Study Shows Ensuring Reproducibility in Research Is Needed

A look back at the decades since the meeting shows how often AI researchers’ hopes have been shattered – and how little these setbacks have deterred them. Today, though AI is revolutionizing industries and threatening to create upliftment in the global job market, many experts wonder if today’s AI reaches its limits. As Charles Choi delineates in “Seven Revealing Ways AIs Fail,” the weaknesses of today’s deep-learning systems become more and more apparent. Still, there is little sense of doom among researchers. Yes, it is possible that we are waiting for another AI winter in the not so distant future. But that may just be the time when inspired engineers finally usher us into an eternal summer with the machine mind.

Scientists are developing symbolic AI set out to explicitly teach computers about the world. Their basic principle was that knowledge can be represented by a set of rules, and computer programs can use logic to manipulate this knowledge. Leading symbolists Allen Newell and Herbert Simon argued that if a symbolic system had sufficiently structured facts and premises, aggregation would ultimately produce broad intelligence.

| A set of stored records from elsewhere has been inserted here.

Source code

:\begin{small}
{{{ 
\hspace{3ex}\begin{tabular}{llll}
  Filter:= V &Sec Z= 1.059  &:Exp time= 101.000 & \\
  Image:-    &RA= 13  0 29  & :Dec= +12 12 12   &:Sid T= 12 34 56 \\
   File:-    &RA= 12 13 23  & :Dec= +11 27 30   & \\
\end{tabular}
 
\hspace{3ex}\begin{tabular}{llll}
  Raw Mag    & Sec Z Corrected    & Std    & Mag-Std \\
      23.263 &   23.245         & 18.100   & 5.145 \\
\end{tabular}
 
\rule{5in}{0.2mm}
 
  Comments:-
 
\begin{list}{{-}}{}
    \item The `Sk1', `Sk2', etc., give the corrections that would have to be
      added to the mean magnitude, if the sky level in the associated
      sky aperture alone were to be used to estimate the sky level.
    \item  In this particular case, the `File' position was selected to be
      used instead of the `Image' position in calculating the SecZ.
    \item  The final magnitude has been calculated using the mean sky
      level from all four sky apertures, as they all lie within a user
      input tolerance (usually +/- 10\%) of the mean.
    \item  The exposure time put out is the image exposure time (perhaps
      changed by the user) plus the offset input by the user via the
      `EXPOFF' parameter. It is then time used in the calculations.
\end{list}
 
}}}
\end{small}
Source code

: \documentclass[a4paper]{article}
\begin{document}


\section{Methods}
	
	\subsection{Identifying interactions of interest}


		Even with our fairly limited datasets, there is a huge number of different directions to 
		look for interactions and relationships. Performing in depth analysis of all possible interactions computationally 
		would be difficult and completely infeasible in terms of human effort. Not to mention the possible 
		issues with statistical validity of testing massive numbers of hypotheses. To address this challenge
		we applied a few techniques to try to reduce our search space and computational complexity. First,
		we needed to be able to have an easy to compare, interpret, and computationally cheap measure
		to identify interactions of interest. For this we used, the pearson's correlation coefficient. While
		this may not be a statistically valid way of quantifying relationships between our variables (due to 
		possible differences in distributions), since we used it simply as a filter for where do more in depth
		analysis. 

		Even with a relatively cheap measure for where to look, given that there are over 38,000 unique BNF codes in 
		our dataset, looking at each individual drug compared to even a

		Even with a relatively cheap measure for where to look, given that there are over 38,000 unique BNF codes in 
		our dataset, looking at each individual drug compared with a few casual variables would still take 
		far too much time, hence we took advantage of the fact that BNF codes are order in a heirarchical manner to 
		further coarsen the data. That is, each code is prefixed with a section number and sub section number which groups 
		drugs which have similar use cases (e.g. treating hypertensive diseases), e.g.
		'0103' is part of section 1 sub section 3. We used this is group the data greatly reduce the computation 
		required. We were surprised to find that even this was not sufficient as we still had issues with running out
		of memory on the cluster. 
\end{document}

The connectionists, on the other hand, inspired by biology, worked on “artificial neural networks” that would take information and make sense of it themselves. The groundbreaking example was the Perceptron, an experimental machine built by Cornell psychologist Frank Rosenblatt with funding from the US Navy. It had 400 light sensors that together acted as a retina and fed information to about 1,000 “neurons” that performed the treatment and produced a single output. In 1958, one New York Times the article quoted Rosenblatt as saying that “the machine would be the first device to think like the human brain.”

Frank Rosenblatt invented the perceptron, the first artificial neural network.Cornell University Division of Rare and Manuscript Collections

Unbridled optimism encouraged government agencies in the United States and the United Kingdom to pour money into speculative research. In 1967, MIT professor Marvin Minsky wrote: “Within a generation … the problem of creating ‘artificial intelligence’ will be solved significantly.” But soon after, state funding began to dry up, driven by a sense that AI research did not live up to its own hype. In the 1970s, experienced the first AI winter.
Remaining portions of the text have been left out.